(Data excerpts)
------------------------------------------------

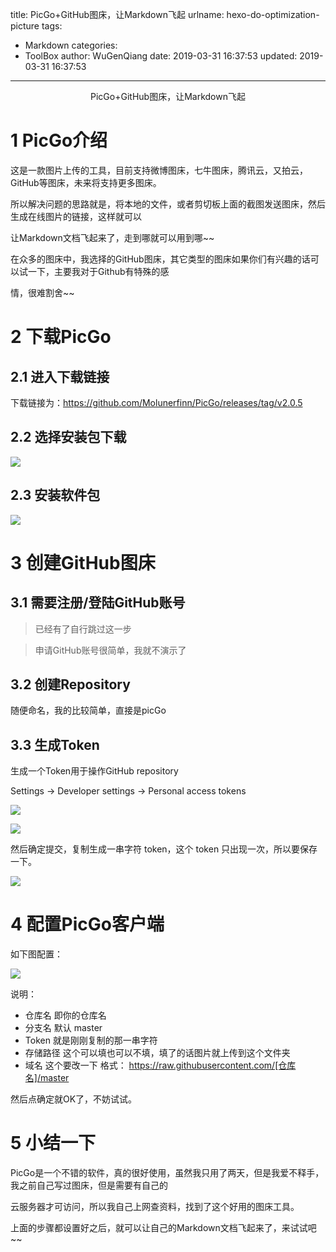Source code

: title: PicGo+GitHub图床，让Markdown飞起
urlname: hexo-do-optimization-picture
tags:
  - Markdown
categories:
  - ToolBox
author: WuGenQiang
date: 2019-03-31 16:37:53
updated: 2019-03-31 16:37:53
---
<center>PicGo+GitHub图床，让Markdown飞起</center>

<!--more-->

# 1 PicGo介绍

这是一款图片上传的工具，目前支持微博图床，七牛图床，腾讯云，又拍云，GitHub等图床，未来将支持更多图床。

所以解决问题的思路就是，将本地的文件，或者剪切板上面的截图发送图床，然后生成在线图片的链接，这样就可以

让Markdown文档飞起来了，走到哪就可以用到哪~~

在众多的图床中，我选择的GitHub图床，其它类型的图床如果你们有兴趣的话可以试一下，主要我对于Github有特殊的感

情，很难割舍~~

# 2 下载PicGo

## 2.1 进入下载链接

下载链接为：https://github.com/Molunerfinn/PicGo/releases/tag/v2.0.5

## 2.2 选择安装包下载

![](https://raw.githubusercontent.com/wugenqiang/picGo/master/pictures/20190331164455.png)

## 2.3 安装软件包

![](https://raw.githubusercontent.com/wugenqiang/picGo/master/pictures/20190331164603.png)

# 3 创建GitHub图床
## 3.1 需要注册/登陆GitHub账号

> 已经有了自行跳过这一步

> 申请GitHub账号很简单，我就不演示了

## 3.2 创建Repository

随便命名，我的比较简单，直接是picGo

## 3.3 生成Token

生成一个Token用于操作GitHub repository

Settings -> Developer settings -> Personal access tokens 

![](https://raw.githubusercontent.com/wugenqiang/picGo/master/pictures/20190331165930.png)

![](https://raw.githubusercontent.com/wugenqiang/picGo/master/pictures/20190331170203.png)

然后确定提交，复制生成一串字符 token，这个 token 只出现一次，所以要保存一下。

![](https://raw.githubusercontent.com/wugenqiang/picGo/master/pictures/20190331170410.png)

# 4 配置PicGo客户端
如下图配置：

![](https://raw.githubusercontent.com/wugenqiang/picGo/master/pictures/20190331170716.png)

说明：

+ 仓库名 即你的仓库名
+ 分支名 默认 master
+ Token 就是刚刚复制的那一串字符
+ 存储路径 这个可以填也可以不填，填了的话图片就上传到这个文件夹
+ 域名 这个要改一下 格式： https://raw.githubusercontent.com/[仓库名]/master

然后点确定就OK了，不妨试试。

# 5 小结一下

PicGo是一个不错的软件，真的很好使用，虽然我只用了两天，但是我爱不释手，我之前自己写过图床，但是需要有自己的

云服务器才可访问，所以我自己上网查资料，找到了这个好用的图床工具。

上面的步骤都设置好之后，就可以让自己的Markdown文档飞起来了，来试试吧~~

------------------------------------------------

### WORK TASK
Output the data exactly as it appears. The pictures do not belong in it.

### ANSWER SECTION
Source code

: title: PicGo+GitHub图床，让Markdown飞起
urlname: hexo-do-optimization-picture
tags:
  - Markdown
categories:
  - ToolBox
author: WuGenQiang
date: 2019-03-31 16:37:53
updated: 2019-03-31 16:37:53
---
<center>PicGo+GitHub图床，让Markdown飞起</center>

<!--more-->

# 1 PicGo介绍

这是一款图片上传的工具，目前支持微博图床，七牛图床，腾讯云，又拍云，GitHub等图床，未来将支持更多图床。

所以解决问题的思路就是，将本地的文件，或者剪切板上面的截图发送图床，然后生成在线图片的链接，这样就可以

让Markdown文档飞起来了，走到哪就可以用到哪~~

在众多的图床中，我选择的GitHub图床，其它类型的图床如果你们有兴趣的话可以试一下，主要我对于Github有特殊的感

情，很难割舍~~

# 2 下载PicGo

## 2.1 进入下载链接

下载链接为：https://github.com/Molunerfinn/PicGo/releases/tag/v2.0.5

## 2.2 选择安装包下载

![](https://raw.githubusercontent.com/wugenqiang/picGo/master/pictures/20190331164455.png)

## 2.3 安装软件包

![](https://raw.githubusercontent.com/wugenqiang/picGo/master/pictures/20190331164603.png)

# 3 创建GitHub图床
## 3.1 需要注册/登陆GitHub账号

> 已经有了自行跳过这一步

> 申请GitHub账号很简单，我就不演示了

## 3.2 创建Repository

随便命名，我的比较简单，直接是picGo

## 3.3 生成Token

生成一个Token用于操作GitHub repository

Settings -> Developer settings -> Personal access tokens 

![](https://raw.githubusercontent.com/wugenqiang/picGo/master/pictures/20190331165930.png)

![](https://raw.githubusercontent.com/wugenqiang/picGo/master/pictures/20190331170203.png)

然后确定提交，复制生成一串字符 token，这个 token 只出现一次，所以要保存一下。

![](https://raw.githubusercontent.com/wugenqiang/picGo/master/pictures/20190331170410.png)

# 4 配置PicGo客户端
如下图配置：

![](https://raw.githubusercontent.com/wugenqiang/picGo/master/pictures/20190331170716.png)

说明：

+ 仓库名 即你的仓库名
+ 分支名 默认 master
+ Token 就是刚刚复制的那一串字符
+ 存储路径 这个可以填也可以不填，填了的话图片就上传到这个文件夹
+ 域名 这个要改一下 格式： https://raw.githubusercontent.com/[仓库名]/master

然后点确定就OK了，不妨试试。

# 5 小结一下

PicGo是一个不错的软件，真的很好使用，虽然我只用了两天，但是我爱不释手，我之前自己写过图床，但是需要有自己的

云服务器才可访问，所以我自己上网查资料，找到了这个好用的图床工具。

上面的步骤都设置好之后，就可以让自己的Markdown文档飞起来了，来试试吧~~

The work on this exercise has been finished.